Wenn ich im Starter onlinegehen will, versucht er eine Verbindung zu den MM440 herzustellen, sagt mir dann aber, dass er keine Verbindung aufbauen konnte und ich meine Einstellungen überprüfen soll.
Wenn ich mir "PG/PC-Schnittstelle einstellen" ansehe, ist die Ethernetschnittstelle eingestellt (siehe Anhang im vorherigen Beitrag).
Muss ich evt. der CPU noch beibringen, dass sie dieses Routing machen soll?
Momentan hänge ich und die CPU im Firmennetzwerk und die FUs über Bus an der CPU.

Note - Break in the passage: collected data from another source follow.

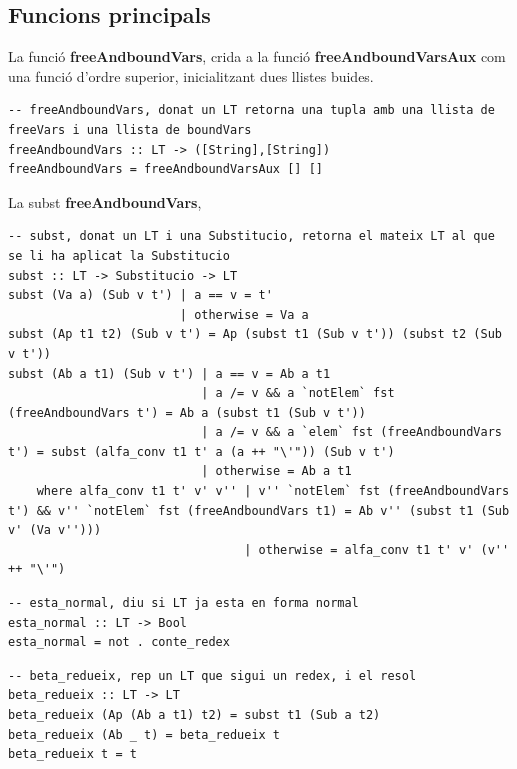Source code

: \documentclass[10pt,a4paper]{article}
\begin{document}
\clearpage

\subsection{Funcions principals}

La funció \textbf{freeAndboundVars}, crida a la funció \textbf{freeAndboundVarsAux} com una funció d'ordre superior, inicialitzant dues llistes buides.

\lstset{language=Haskell, breaklines=true, basicstyle=\footnotesize}
\begin{lstlisting}[frame=mystyle]
-- freeAndboundVars, donat un LT retorna una tupla amb una llista de freeVars i una llista de boundVars
freeAndboundVars :: LT -> ([String],[String])
freeAndboundVars = freeAndboundVarsAux [] []
\end{lstlisting}

La subst \textbf{freeAndboundVars}, 

\lstset{language=Haskell, breaklines=true, basicstyle=\footnotesize}
\begin{lstlisting}[frame=mystyle]
-- subst, donat un LT i una Substitucio, retorna el mateix LT al que se li ha aplicat la Substitucio
subst :: LT -> Substitucio -> LT
subst (Va a) (Sub v t') | a == v = t'
                        | otherwise = Va a
subst (Ap t1 t2) (Sub v t') = Ap (subst t1 (Sub v t')) (subst t2 (Sub v t'))
subst (Ab a t1) (Sub v t') | a == v = Ab a t1
                           | a /= v && a `notElem` fst (freeAndboundVars t') = Ab a (subst t1 (Sub v t'))
                           | a /= v && a `elem` fst (freeAndboundVars t') = subst (alfa_conv t1 t' a (a ++ "\'")) (Sub v t')
                           | otherwise = Ab a t1
    where alfa_conv t1 t' v' v'' | v'' `notElem` fst (freeAndboundVars t') && v'' `notElem` fst (freeAndboundVars t1) = Ab v'' (subst t1 (Sub v' (Va v'')))
                                 | otherwise = alfa_conv t1 t' v' (v'' ++ "\'")
\end{lstlisting}



\lstset{language=Haskell, breaklines=true, basicstyle=\footnotesize}
\begin{lstlisting}[frame=mystyle]
-- esta_normal, diu si LT ja esta en forma normal
esta_normal :: LT -> Bool
esta_normal = not . conte_redex
\end{lstlisting}



\lstset{language=Haskell, breaklines=true, basicstyle=\footnotesize}
\begin{lstlisting}[frame=mystyle]
-- beta_redueix, rep un LT que sigui un redex, i el resol
beta_redueix :: LT -> LT
beta_redueix (Ap (Ab a t1) t2) = subst t1 (Sub a t2)
beta_redueix (Ab _ t) = beta_redueix t
beta_redueix t = t
\end{lstlisting}
\end{document}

Die Sache mit der VPN-Verbindung macht mein Kollege, da mache ich mir keine Sorgen.
Was kann ich nun noch versuchen?


----------



## Thomas_v2.1 (8 März 2011)

Jan schrieb:


> Wenn ich im Starter onlinegehen will, versucht er eine Verbindung zu den MM440 herzustellen, sagt mir dann aber, dass er keine Verbindung aufbauen konnte und ich meine Einstellungen überprüfen soll.
> Wenn ich mir "PG/PC-Schnittstelle einstellen" ansehe, ist die Ethernetschnittstelle eingestellt (siehe Anhang im vorherigen Beitrag).
> Muss ich evt. der CPU noch beibringen, dass sie dieses Routing machen soll?
> Momentan hänge ich und die CPU im Firmennetzwerk und die FUs über Bus an der CPU.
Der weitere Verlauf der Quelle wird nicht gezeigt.